TASK OBJECTIVE
What is needed here is every line of the records that includes "models".

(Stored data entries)
· · · ·

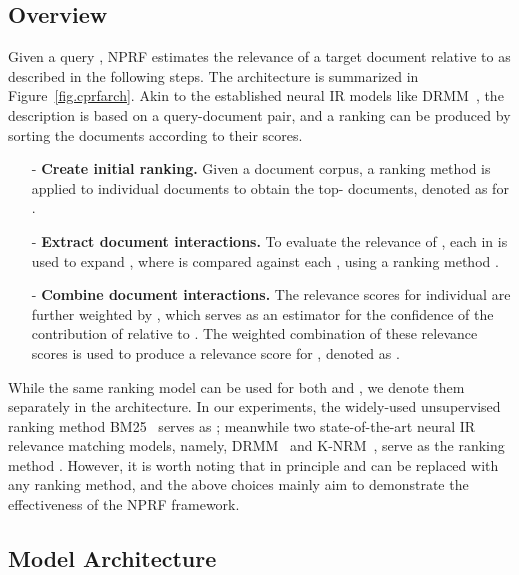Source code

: \documentclass[11pt,a4paper]{article}
\begin{document}
\vspace{\vignore}
\subsection{Overview}\label{sec.methodoverview}
\vspace{\vignore}


Given a query , NPRF estimates the relevance of a target document  relative to  as described in the following steps. The architecture is summarized in Figure~\ref{fig.cprfarch}.
Akin to the established neural IR models like DRMM~\cite{DBLP:conf/cikm/GuoFAC16},
the description is based on a query-document pair,
and a ranking can be produced by sorting the documents according to their scores. 


\begin{enumerate}[leftmargin=*]
\item[-]  
\noindent \textbf{Create initial ranking.} 
Given a document corpus,
a ranking method  is applied to
individual documents to obtain the top- documents,
denoted as  for .

\item[-] 
\noindent \textbf{Extract document interactions.} To evaluate the 
relevance of , 
each  in 
is used to expand , where  is compared against
each , using a ranking method .

\item[-] 
\noindent \textbf{Combine document interactions.} The relevance scores  for
individual  are further weighted by , which serves as an estimator for  
the confidence of the contribution of  relative to .
The weighted combination of these relevance scores is used to produce
a relevance score for , denoted as .
\end{enumerate}


While the same ranking model can be used for both  and , we denote them separately in the architecture.
In our experiments, the widely-used unsupervised ranking method
BM25~\cite{DBLP:conf/trec/RobertsonWHGP95} serves as ;
meanwhile
two state-of-the-art neural IR relevance matching models, namely,
DRMM~\cite{DBLP:conf/cikm/GuoFAC16} and K-NRM~\cite{DBLP:conf/sigir/XiongDCLP17},
serve as the ranking method .
However, it is worth noting that in principle
 and  can be replaced with any ranking method,
and the above choices mainly aim to demonstrate the effectiveness of the NPRF framework.

\vspace{\vignore}
\subsection{Model Architecture}\label{sec.architecture}
\vspace{\vignore}
\end{document}
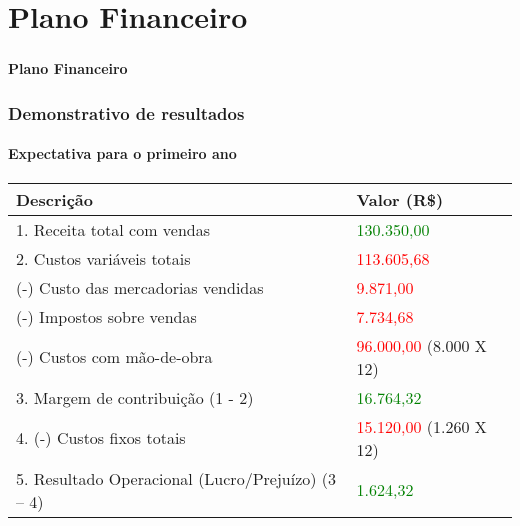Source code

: \documentclass{beamer}
\begin{document}
\section{Plano Financeiro}
\begin{frame}
  \frametitle{}
  \framesubtitle{}

  \begin{center}
    {\huge\textbf{Plano Financeiro}}
  \end{center}
\end{frame}

\begin{frame}
  \frametitle{Demonstrativo de resultados}
  \framesubtitle{Expectativa para o primeiro ano}
  
  \begin{small}
    \begin{tabular}{| l | l |}
      \hline
      \textbf{Descrição} & \textbf{Valor (R\$)}\\ \hline
      1. Receita total com vendas & \textcolor{green}{130.350,00}\\ \hline \hline
      2. Custos variáveis totais & \textcolor{red}{113.605,68}\\ \hline
      (-) Custo das mercadorias vendidas & \textcolor{red}{9.871,00}\\ \hline
      (-) Impostos sobre vendas & \textcolor{red}{7.734,68} \\ \hline
      (-) Custos com mão-de-obra & \textcolor{red}{96.000,00} (8.000 X 12)\\ \hline \hline
      3. Margem de contribuição (1 - 2) & \textcolor{green}{16.764,32}\\ \hline \hline
      4. (-) Custos fixos totais & \textcolor{red}{15.120,00} (1.260 X 12)\\ \hline \hline 
      5. Resultado Operacional (Lucro/Prejuízo) (3 – 4) & \textcolor{green}{1.624,32}\\ \hline
    \end{tabular}
  \end{small}
\end{frame}
\end{document}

· · · ·

COMPLETED TASK
Akin to the established neural IR models like DRMM~\cite{DBLP:conf/cikm/GuoFAC16},
two state-of-the-art neural IR relevance matching models, namely,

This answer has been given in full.